WHAT NEEDS TO BE DONE: Print again, word for word, all of the records below, and leave the pictures out.

━━━ DATA EXCERPTS ━━━

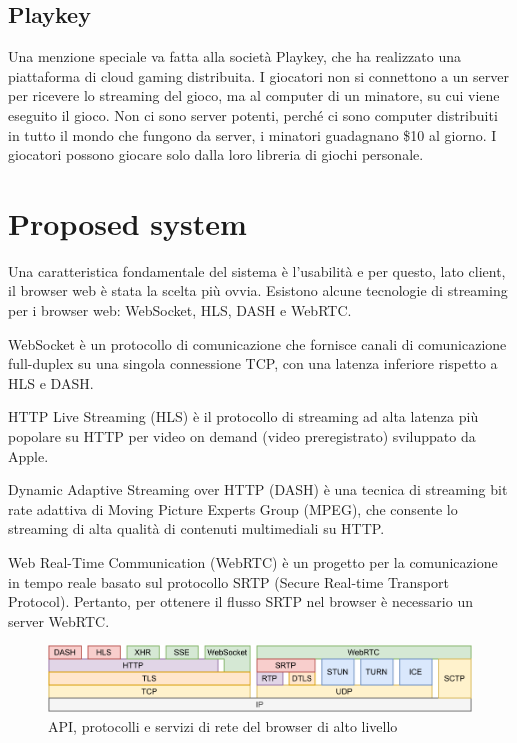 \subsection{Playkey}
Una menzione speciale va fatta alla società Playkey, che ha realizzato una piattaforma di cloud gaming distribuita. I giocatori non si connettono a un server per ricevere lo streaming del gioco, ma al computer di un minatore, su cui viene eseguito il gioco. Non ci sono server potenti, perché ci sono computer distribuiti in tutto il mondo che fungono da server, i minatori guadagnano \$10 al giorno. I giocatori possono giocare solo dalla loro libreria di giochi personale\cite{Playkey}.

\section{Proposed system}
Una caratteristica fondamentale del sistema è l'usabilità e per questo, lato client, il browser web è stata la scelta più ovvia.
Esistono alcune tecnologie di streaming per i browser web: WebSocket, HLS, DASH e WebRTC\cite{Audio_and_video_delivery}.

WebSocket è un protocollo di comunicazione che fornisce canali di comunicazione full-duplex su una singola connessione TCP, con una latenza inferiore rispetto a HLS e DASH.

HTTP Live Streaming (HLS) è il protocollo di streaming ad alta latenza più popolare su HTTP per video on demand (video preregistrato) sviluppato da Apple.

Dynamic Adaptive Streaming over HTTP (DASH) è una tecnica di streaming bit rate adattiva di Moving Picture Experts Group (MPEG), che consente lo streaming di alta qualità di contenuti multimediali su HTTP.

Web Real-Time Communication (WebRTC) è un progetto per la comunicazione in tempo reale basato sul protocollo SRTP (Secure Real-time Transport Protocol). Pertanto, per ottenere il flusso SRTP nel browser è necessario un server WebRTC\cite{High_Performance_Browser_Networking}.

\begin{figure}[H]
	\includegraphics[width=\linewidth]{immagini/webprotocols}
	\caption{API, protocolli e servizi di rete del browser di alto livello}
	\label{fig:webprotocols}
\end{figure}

━━━

TASK RESPONSE:
 \subsection{Playkey}
Una menzione speciale va fatta alla società Playkey, che ha realizzato una piattaforma di cloud gaming distribuita. I giocatori non si connettono a un server per ricevere lo streaming del gioco, ma al computer di un minatore, su cui viene eseguito il gioco. Non ci sono server potenti, perché ci sono computer distribuiti in tutto il mondo che fungono da server, i minatori guadagnano \$10 al giorno. I giocatori possono giocare solo dalla loro libreria di giochi personale\cite{Playkey}.

\section{Proposed system}
Una caratteristica fondamentale del sistema è l'usabilità e per questo, lato client, il browser web è stata la scelta più ovvia.
Esistono alcune tecnologie di streaming per i browser web: WebSocket, HLS, DASH e WebRTC\cite{Audio_and_video_delivery}.

WebSocket è un protocollo di comunicazione che fornisce canali di comunicazione full-duplex su una singola connessione TCP, con una latenza inferiore rispetto a HLS e DASH.

HTTP Live Streaming (HLS) è il protocollo di streaming ad alta latenza più popolare su HTTP per video on demand (video preregistrato) sviluppato da Apple.

Dynamic Adaptive Streaming over HTTP (DASH) è una tecnica di streaming bit rate adattiva di Moving Picture Experts Group (MPEG), che consente lo streaming di alta qualità di contenuti multimediali su HTTP.

Web Real-Time Communication (WebRTC) è un progetto per la comunicazione in tempo reale basato sul protocollo SRTP (Secure Real-time Transport Protocol). Pertanto, per ottenere il flusso SRTP nel browser è necessario un server WebRTC\cite{High_Performance_Browser_Networking}.

\begin{figure}[H]
	\includegraphics[width=\linewidth]{immagini/webprotocols}
	\caption{API, protocolli e servizi di rete del browser di alto livello}
	\label{fig:webprotocols}
\end{figure}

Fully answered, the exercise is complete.